- Exercise requirements: In the data beneath this task, how many lines contain "Gallery"? Answer with the number only.

- Data excerpts:
┌──
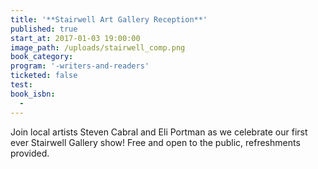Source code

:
 ```yaml
---
title: '**Stairwell Art Gallery Reception**'
published: true
start_at: 2017-01-03 19:00:00
image_path: /uploads/stairwell_comp.png
book_category:
program: '-writers-and-readers'
ticketed: false
test:
book_isbn:
  -
---
```



Join local artists Steven Cabral and Eli Portman as we celebrate our first ever Stairwell Gallery show! Free and open to the public, refreshments provided.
└──
- Solution to this exercise: 2